→ Task brief:
Return, from the listing below, every line that includes "appear".

→ Records for the task:
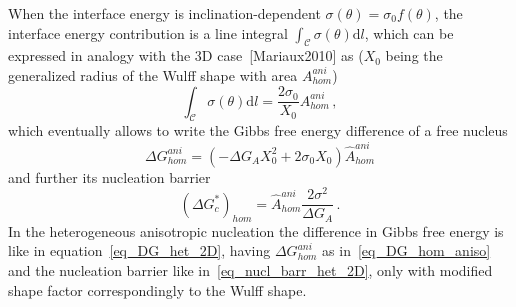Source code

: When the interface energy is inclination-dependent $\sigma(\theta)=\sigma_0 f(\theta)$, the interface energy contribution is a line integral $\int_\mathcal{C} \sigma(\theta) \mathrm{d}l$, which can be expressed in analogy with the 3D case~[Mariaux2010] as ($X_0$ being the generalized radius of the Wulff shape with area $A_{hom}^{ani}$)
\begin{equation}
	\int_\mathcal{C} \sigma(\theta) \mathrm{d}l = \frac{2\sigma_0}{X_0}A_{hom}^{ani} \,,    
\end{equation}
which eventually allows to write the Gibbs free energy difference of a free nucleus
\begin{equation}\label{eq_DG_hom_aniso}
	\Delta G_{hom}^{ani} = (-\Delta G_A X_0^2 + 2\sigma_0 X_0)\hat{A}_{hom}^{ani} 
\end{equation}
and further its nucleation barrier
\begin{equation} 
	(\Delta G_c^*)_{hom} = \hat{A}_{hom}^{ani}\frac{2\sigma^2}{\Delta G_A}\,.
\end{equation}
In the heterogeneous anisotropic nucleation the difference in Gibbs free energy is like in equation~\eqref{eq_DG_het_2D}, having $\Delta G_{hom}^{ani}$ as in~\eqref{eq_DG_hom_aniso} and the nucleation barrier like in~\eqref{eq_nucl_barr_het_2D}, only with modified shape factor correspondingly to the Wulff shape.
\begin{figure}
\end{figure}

...

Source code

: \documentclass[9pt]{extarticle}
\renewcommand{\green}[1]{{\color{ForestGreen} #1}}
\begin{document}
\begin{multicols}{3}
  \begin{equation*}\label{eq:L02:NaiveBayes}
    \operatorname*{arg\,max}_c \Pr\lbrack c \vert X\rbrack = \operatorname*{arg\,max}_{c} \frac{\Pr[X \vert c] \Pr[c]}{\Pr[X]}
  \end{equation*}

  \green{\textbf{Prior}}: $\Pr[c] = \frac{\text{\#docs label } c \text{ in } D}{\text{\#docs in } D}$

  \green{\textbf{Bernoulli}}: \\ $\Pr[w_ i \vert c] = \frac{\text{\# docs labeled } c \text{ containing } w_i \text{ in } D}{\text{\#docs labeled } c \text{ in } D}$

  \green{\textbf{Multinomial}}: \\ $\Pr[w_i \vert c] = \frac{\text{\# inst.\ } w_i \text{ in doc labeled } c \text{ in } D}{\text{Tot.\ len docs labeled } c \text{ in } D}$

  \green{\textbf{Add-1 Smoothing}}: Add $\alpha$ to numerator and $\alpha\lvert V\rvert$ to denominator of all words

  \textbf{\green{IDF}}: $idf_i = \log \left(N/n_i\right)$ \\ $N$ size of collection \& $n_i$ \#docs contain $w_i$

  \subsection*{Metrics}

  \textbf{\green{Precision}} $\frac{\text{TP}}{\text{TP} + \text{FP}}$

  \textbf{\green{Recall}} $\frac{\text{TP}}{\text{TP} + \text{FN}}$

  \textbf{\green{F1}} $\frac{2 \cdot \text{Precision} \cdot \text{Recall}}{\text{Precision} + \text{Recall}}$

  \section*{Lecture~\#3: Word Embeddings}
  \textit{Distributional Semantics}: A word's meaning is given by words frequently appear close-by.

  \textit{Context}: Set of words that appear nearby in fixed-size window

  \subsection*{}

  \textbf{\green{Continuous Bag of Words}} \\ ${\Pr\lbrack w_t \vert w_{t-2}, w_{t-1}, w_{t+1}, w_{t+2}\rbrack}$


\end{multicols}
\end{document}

→ Your solution:
  \textit{Distributional Semantics}: A word's meaning is given by words frequently appear close-by.
  \textit{Context}: Set of words that appear nearby in fixed-size window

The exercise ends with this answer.